#TF Cache
1 messages · Page 1 of 1 (latest)
So that's creating an explicit buildkit cache to store the providers between runs and speedup subsequent calls to init, a bit like if you did RUN --mount=type=cache in a Dockerfile. The ID is a label for the cache volume, so that the same cache gets mounted between runs and set as the TF_PLUGIN_CACHE_DIR. IIRC the .terraform directory (i.e. TF_DATA_DIT) will then symlink plugins from the cache. The
lol I think I’m in over my head
Isn’t the dagger eng supposed to cache the image as a whole? Is this just like an additional cache in the event providers change?
Idk I have a simple main.tf just trying to spit out an output variable right now and I can’t even get the plan to run. I can send my code, but it’s definitely trash lol. Do you have like a full working example of terrraform plan/apply?
The exact mechanism of dagger caching still eludes me, if I'm quite honest. But my reasoning here is:
- I don't want to cache the full image, as the credentials I'm passing in are temporary. That's why the "cachebuster" step is there.
- This ensures the providers are cached even if I'm e.g loading in a different main.tf that uses the same providers.
But there could be some cargo cult logic there I'm more than willing to admit. If someone from the dagger team could check I'd be grateful!
Hmm, let me see what I can share.
Yeah that makes sense, my idea was to have the image with all the tools cached but env variables and commands would be ran with dynamical values…but I am by no means a developer, just how I basically operate through the CLI when running terraform lol
A bit of clarity
Is this just like an additional cache in the event providers change?
Almost, if your actual tf changes (or any of your files that you've put in the container) then the entire cache is busted for the operations.
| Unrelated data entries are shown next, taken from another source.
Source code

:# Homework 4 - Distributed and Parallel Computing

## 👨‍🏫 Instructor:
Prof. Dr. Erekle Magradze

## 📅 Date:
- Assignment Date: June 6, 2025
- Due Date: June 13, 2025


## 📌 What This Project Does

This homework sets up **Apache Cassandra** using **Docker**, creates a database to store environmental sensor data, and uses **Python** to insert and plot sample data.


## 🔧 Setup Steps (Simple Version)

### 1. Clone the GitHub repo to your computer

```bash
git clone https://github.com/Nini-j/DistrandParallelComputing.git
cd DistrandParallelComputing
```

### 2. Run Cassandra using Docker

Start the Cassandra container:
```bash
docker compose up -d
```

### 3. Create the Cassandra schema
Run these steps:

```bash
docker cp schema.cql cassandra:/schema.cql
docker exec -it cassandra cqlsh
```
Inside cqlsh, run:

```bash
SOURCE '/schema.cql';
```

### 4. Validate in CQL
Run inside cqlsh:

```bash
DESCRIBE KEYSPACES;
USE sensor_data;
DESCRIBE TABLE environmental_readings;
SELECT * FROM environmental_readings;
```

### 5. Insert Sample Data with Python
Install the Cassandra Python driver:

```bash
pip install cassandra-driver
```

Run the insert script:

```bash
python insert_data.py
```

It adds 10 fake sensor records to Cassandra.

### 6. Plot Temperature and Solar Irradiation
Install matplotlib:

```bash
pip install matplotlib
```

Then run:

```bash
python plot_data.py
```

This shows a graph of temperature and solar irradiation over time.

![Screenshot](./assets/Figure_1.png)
The cache volume persists regardless of the inputs, so it's perfect for caching dependencies, or providers in this case, so they don't have to be redownloaded
With terraform, you probably never want your actual commands to be cached since they rely on remote state (you want terraform to actually execute and check the status of resources), so cache volumes are really useful here to make the setup faster
Tbh I’m stumped, the way I understand terraform init pulls down all the providers and only pulls them down/purges again if there has been a change to them or modules etc. so the init command dynamically handles the cache itself no?
Kind of. For simplicity let's say you have 1 terraform file, your main.tf, and that gets put into the container and then you terraform init. If that main.tf never changes, the init and all following commands (up to a cache busting env var if you're doing that) will be cached.
When the main.tf inevitably changes, that will bust all of the cache. So without a volume, terraform init would need to redownload all providers. With a volume, it can have those providers persisted and when init runs it can determine what needs to be downloaded or not.
Does that make more sense?
Here's a case where I use the function from the gist above to create my TF image, and then run some commands in it:
tf_image = await create_terraform_image(client, b3_session)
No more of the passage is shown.